原文地址:https://dzone.com/articles/7-java-performance-metrics-to-watch-after-a-major-1

The Java performance metrics you need to follow for understanding how your application behaves in production.

Unlike the days when software used to be shipped in boxes and there was no way of knowing how it will perform in production, today almost any metric you can think of can be tracked down and reported. The problems we’re now dealing with are coming from information overload and scale, rather than not having enough information. With tens or hundreds of servers at play, this becomes even harder to keep track of. One thing that remained from those boxed software days are logs, which stayed pretty much the same for over 20 years now. Most developers still depend on those for insights into their production systems, but now they’re gradually being replaced.

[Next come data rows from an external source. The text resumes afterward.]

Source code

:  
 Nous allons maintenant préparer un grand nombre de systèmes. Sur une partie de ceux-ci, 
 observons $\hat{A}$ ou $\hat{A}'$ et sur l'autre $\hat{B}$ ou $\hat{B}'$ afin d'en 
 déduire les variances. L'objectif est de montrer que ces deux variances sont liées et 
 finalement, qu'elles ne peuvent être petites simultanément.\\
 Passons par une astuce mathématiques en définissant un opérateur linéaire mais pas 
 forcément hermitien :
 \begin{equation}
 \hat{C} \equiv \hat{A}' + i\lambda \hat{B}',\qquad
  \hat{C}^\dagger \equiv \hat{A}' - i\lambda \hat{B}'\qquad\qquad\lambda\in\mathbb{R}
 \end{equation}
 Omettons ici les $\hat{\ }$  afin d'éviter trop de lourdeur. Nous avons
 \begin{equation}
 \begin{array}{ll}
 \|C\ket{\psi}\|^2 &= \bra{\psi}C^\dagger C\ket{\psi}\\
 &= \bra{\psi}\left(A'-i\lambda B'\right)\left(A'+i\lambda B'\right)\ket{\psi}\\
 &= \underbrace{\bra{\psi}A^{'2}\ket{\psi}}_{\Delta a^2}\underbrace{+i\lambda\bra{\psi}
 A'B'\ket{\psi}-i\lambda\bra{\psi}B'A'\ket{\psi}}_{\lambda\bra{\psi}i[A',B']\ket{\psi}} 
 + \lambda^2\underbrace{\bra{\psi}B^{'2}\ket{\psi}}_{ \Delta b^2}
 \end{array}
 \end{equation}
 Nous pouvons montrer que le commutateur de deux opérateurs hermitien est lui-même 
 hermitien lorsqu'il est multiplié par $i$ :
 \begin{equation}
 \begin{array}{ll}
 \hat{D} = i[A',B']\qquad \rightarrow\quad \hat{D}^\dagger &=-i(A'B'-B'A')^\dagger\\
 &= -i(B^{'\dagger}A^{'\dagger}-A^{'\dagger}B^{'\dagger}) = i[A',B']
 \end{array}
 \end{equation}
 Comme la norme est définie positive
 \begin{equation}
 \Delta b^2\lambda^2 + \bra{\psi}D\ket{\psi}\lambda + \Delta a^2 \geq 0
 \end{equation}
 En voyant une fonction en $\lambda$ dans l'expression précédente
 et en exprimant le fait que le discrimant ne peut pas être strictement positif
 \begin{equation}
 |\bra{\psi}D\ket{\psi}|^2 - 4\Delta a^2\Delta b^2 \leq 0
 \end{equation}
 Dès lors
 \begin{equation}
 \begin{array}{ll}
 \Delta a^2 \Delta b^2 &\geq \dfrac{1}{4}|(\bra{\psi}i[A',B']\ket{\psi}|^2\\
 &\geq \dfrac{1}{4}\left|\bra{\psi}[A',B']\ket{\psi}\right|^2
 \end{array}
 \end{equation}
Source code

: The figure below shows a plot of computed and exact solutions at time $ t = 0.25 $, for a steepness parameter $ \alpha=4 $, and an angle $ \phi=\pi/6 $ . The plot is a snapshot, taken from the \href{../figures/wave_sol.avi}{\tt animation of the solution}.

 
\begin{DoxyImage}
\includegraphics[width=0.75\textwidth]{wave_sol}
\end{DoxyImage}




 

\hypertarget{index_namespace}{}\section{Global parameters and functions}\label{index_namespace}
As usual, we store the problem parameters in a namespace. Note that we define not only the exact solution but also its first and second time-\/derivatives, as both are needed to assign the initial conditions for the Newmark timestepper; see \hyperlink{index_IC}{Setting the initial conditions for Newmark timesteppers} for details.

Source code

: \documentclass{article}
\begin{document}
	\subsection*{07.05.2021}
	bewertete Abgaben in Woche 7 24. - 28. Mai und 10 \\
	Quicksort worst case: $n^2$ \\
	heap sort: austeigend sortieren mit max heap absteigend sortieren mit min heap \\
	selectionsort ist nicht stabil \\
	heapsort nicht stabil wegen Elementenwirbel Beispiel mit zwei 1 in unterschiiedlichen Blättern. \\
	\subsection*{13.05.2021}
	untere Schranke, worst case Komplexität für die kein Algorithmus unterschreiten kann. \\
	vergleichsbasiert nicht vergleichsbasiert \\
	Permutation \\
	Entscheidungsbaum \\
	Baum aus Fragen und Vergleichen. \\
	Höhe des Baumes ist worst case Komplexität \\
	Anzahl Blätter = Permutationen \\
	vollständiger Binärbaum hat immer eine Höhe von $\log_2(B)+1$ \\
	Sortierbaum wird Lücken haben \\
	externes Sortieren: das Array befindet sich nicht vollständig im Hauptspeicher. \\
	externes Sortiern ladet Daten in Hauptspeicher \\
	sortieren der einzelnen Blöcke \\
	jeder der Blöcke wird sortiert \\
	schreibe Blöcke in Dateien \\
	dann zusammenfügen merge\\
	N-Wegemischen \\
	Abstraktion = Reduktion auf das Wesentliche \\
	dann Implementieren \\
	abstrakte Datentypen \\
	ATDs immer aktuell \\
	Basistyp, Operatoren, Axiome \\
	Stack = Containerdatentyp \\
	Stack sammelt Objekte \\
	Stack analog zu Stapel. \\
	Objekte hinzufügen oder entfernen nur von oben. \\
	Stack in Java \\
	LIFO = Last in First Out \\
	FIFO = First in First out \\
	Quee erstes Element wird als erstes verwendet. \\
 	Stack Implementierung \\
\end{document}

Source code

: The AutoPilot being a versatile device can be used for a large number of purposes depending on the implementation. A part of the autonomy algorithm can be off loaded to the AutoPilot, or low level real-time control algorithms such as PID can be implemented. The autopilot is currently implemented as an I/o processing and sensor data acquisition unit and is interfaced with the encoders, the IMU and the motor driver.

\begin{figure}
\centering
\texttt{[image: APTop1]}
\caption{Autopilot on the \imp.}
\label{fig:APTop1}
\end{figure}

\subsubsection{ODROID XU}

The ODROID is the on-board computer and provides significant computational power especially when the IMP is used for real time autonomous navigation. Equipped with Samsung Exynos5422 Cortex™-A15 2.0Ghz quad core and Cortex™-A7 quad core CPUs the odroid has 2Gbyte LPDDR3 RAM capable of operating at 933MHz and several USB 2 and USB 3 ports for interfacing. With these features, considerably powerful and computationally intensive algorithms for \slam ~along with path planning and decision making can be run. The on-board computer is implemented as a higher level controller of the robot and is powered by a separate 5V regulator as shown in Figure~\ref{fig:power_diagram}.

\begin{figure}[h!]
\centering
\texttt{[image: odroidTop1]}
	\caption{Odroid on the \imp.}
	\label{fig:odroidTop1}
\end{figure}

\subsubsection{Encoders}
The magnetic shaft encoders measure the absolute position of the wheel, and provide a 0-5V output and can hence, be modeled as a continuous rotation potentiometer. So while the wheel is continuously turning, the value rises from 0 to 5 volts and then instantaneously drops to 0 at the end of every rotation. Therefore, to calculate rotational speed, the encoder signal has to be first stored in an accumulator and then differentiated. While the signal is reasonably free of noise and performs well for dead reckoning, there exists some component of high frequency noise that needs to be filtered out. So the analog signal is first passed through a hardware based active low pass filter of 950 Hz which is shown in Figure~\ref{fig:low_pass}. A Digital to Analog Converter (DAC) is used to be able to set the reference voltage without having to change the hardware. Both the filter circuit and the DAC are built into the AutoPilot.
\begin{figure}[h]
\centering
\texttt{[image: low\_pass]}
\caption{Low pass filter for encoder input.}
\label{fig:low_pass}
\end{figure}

For this post we’ve decided to gather some of the most insightful metrics you can follow to understand how your application behaves in production, WITHOUT relying on log files in any way. Aside from external factors like user loads (or… AWS downtime), new deployments are probably the most common influence on how Java performance indicators behave. So following up on them becomes even more critical right at those sensitive times following new deployments.

If it Has Numbers in it, Then it Must Be True!

Before we move on to discussing each metric, let’s highlight one major caveat. There’s this notion that if you back yourself with data, then you must be right. The problem here is that it’s really easy to misrepresent data. Much easier than to prove it wrong when presented to you. Let’s distinguish here between measures coming from looking at simple time-series data, seeing how a certain basic metric behaves over time, versus looking at the data from a different angle and keeping your performance percentiles in check. The bottom line is that we need to be mindful to the impact of the metrics we care about, and have some sanity check to assess them.

For example, say we’re looking at median / 50th percentile transaction response time. A popular indicator that many companies use as one of their main KPIs. In practice, when a single pageview has tens or more of these requests (usually well over 40), it means that the user is 99.999…% likely to experience a result worse than the median (It’s simple math: 1 – (0.5 ^ 40)). So which percentile does it make sense to focus on? Even if we’re looking at the 95th percentile, since you probably have well over 40 requests per page, most of your users will experience a response even worse than that. Multiply over several pageviews, and it gets even tougher. To read more about percentiles and just how misleading data, check out Gil Tene’s blog right here.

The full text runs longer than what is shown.